Work order:
Copy the data verbatim and leave out every picture.

Start of Given records

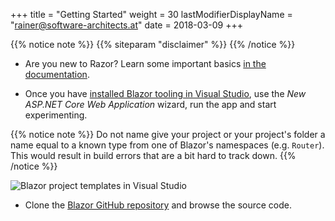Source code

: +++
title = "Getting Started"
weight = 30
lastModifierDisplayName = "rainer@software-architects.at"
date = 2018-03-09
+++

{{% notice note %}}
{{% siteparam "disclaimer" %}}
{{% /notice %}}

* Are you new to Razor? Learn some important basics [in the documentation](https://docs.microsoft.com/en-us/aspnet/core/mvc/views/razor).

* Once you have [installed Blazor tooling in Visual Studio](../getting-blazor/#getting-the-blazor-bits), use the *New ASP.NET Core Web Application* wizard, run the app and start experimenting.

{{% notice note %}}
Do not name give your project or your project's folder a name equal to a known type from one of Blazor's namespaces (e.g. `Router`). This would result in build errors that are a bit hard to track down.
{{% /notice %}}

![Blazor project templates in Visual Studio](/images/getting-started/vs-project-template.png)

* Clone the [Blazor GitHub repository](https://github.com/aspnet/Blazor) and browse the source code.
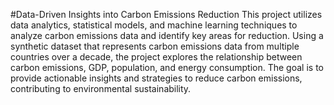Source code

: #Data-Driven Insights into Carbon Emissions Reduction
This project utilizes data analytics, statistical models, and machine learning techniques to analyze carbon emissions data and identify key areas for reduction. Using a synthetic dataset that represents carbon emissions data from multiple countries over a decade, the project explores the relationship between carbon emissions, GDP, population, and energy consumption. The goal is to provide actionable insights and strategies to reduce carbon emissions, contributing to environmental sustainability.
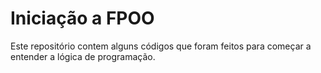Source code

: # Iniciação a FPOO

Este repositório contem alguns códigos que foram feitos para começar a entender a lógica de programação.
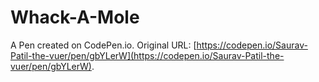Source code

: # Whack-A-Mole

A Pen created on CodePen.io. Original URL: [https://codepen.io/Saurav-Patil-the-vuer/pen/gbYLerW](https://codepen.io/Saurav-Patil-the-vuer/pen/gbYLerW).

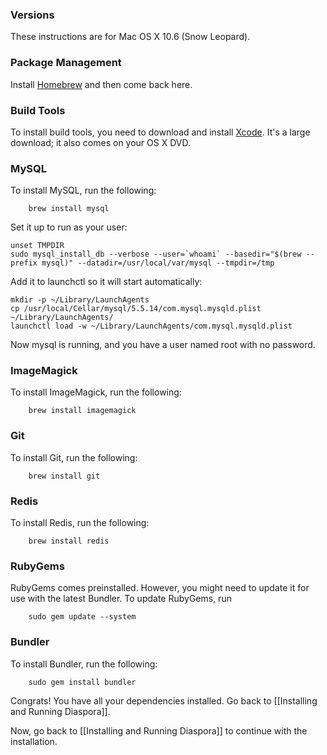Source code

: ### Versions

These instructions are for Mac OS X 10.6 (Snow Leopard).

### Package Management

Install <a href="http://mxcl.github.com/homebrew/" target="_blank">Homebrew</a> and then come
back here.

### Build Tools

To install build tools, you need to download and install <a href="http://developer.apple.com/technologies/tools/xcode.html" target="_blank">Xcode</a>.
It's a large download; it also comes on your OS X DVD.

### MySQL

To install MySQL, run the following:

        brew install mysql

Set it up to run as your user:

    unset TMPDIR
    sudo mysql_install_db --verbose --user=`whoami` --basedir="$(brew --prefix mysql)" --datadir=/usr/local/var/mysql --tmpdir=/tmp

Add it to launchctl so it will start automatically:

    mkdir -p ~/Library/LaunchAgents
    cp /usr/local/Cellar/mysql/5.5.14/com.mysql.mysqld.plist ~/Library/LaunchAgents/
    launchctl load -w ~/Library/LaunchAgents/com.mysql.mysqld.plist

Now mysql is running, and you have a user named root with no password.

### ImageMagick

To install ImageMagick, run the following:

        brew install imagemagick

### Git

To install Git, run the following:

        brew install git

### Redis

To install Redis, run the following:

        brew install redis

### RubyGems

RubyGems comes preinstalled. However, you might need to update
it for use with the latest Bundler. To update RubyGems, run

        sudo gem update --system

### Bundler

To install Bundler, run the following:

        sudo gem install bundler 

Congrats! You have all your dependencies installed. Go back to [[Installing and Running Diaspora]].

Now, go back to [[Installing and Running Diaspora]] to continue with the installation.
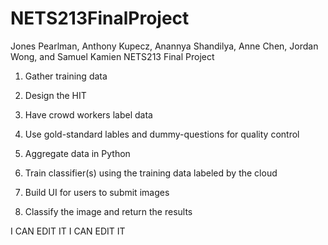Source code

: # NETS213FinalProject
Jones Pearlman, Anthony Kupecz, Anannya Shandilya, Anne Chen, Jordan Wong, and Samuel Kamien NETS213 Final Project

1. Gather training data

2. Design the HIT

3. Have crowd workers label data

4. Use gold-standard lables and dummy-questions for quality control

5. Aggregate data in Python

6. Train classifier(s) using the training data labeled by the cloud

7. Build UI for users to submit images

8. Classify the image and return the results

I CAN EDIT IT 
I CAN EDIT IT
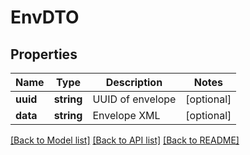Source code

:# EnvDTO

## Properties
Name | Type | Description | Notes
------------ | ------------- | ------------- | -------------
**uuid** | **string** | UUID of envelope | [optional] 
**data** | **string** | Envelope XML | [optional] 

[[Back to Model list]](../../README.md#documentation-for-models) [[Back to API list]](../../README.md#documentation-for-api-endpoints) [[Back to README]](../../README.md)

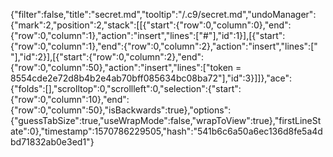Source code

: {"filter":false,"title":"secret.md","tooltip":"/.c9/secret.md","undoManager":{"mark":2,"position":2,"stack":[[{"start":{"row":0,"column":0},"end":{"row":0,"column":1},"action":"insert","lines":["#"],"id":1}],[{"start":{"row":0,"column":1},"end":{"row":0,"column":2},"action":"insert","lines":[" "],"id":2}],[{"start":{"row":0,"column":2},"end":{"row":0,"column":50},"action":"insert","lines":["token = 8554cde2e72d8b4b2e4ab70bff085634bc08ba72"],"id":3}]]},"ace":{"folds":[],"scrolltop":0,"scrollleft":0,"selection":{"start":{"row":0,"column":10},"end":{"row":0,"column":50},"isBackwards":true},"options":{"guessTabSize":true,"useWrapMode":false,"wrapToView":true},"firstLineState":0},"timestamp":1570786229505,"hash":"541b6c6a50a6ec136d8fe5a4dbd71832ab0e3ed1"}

End of Given records

Answer to the problem:
Source code

: +++
title = "Getting Started"
weight = 30
lastModifierDisplayName = "rainer@software-architects.at"
date = 2018-03-09
+++

{{% notice note %}}
{{% siteparam "disclaimer" %}}
{{% /notice %}}

* Are you new to Razor? Learn some important basics [in the documentation](https://docs.microsoft.com/en-us/aspnet/core/mvc/views/razor).

* Once you have [installed Blazor tooling in Visual Studio](../getting-blazor/#getting-the-blazor-bits), use the *New ASP.NET Core Web Application* wizard, run the app and start experimenting.

{{% notice note %}}
Do not name give your project or your project's folder a name equal to a known type from one of Blazor's namespaces (e.g. `Router`). This would result in build errors that are a bit hard to track down.
{{% /notice %}}

![Blazor project templates in Visual Studio](/images/getting-started/vs-project-template.png)

* Clone the [Blazor GitHub repository](https://github.com/aspnet/Blazor) and browse the source code.
Source code

: #Data-Driven Insights into Carbon Emissions Reduction
This project utilizes data analytics, statistical models, and machine learning techniques to analyze carbon emissions data and identify key areas for reduction. Using a synthetic dataset that represents carbon emissions data from multiple countries over a decade, the project explores the relationship between carbon emissions, GDP, population, and energy consumption. The goal is to provide actionable insights and strategies to reduce carbon emissions, contributing to environmental sustainability.
Source code

: # Iniciação a FPOO

Este repositório contem alguns códigos que foram feitos para começar a entender a lógica de programação.
Source code

: # Whack-A-Mole

A Pen created on CodePen.io. Original URL: [https://codepen.io/Saurav-Patil-the-vuer/pen/gbYLerW](https://codepen.io/Saurav-Patil-the-vuer/pen/gbYLerW).

Source code

: ### Versions

These instructions are for Mac OS X 10.6 (Snow Leopard).

### Package Management

Install <a href="http://mxcl.github.com/homebrew/" target="_blank">Homebrew</a> and then come
back here.

### Build Tools

To install build tools, you need to download and install <a href="http://developer.apple.com/technologies/tools/xcode.html" target="_blank">Xcode</a>.
It's a large download; it also comes on your OS X DVD.

### MySQL

To install MySQL, run the following:

        brew install mysql

Set it up to run as your user:

    unset TMPDIR
    sudo mysql_install_db --verbose --user=`whoami` --basedir="$(brew --prefix mysql)" --datadir=/usr/local/var/mysql --tmpdir=/tmp

Add it to launchctl so it will start automatically:

    mkdir -p ~/Library/LaunchAgents
    cp /usr/local/Cellar/mysql/5.5.14/com.mysql.mysqld.plist ~/Library/LaunchAgents/
    launchctl load -w ~/Library/LaunchAgents/com.mysql.mysqld.plist

Now mysql is running, and you have a user named root with no password.

### ImageMagick

To install ImageMagick, run the following:

        brew install imagemagick

### Git

To install Git, run the following:

        brew install git

### Redis

To install Redis, run the following:

        brew install redis

### RubyGems

RubyGems comes preinstalled. However, you might need to update
it for use with the latest Bundler. To update RubyGems, run

        sudo gem update --system

### Bundler

To install Bundler, run the following:

        sudo gem install bundler 

Congrats! You have all your dependencies installed. Go back to [[Installing and Running Diaspora]].

Now, go back to [[Installing and Running Diaspora]] to continue with the installation.
Source code

: # NETS213FinalProject
Jones Pearlman, Anthony Kupecz, Anannya Shandilya, Anne Chen, Jordan Wong, and Samuel Kamien NETS213 Final Project

1. Gather training data

2. Design the HIT

3. Have crowd workers label data

4. Use gold-standard lables and dummy-questions for quality control

5. Aggregate data in Python

6. Train classifier(s) using the training data labeled by the cloud

7. Build UI for users to submit images

8. Classify the image and return the results

I CAN EDIT IT 
I CAN EDIT IT
Source code

:# EnvDTO

## Properties
Name | Type | Description | Notes
------------ | ------------- | ------------- | -------------
**uuid** | **string** | UUID of envelope | [optional] 
**data** | **string** | Envelope XML | [optional] 

[[Back to Model list]](../../README.md#documentation-for-models) [[Back to API list]](../../README.md#documentation-for-api-endpoints) [[Back to README]](../../README.md)

Source code

: {"filter":false,"title":"secret.md","tooltip":"/.c9/secret.md","undoManager":{"mark":2,"position":2,"stack":[[{"start":{"row":0,"column":0},"end":{"row":0,"column":1},"action":"insert","lines":["#"],"id":1}],[{"start":{"row":0,"column":1},"end":{"row":0,"column":2},"action":"insert","lines":[" "],"id":2}],[{"start":{"row":0,"column":2},"end":{"row":0,"column":50},"action":"insert","lines":["token = 8554cde2e72d8b4b2e4ab70bff085634bc08ba72"],"id":3}]]},"ace":{"folds":[],"scrolltop":0,"scrollleft":0,"selection":{"start":{"row":0,"column":10},"end":{"row":0,"column":50},"isBackwards":true},"options":{"guessTabSize":true,"useWrapMode":false,"wrapToView":true},"firstLineState":0},"timestamp":1570786229505,"hash":"541b6c6a50a6ec136d8fe5a4dbd71832ab0e3ed1"}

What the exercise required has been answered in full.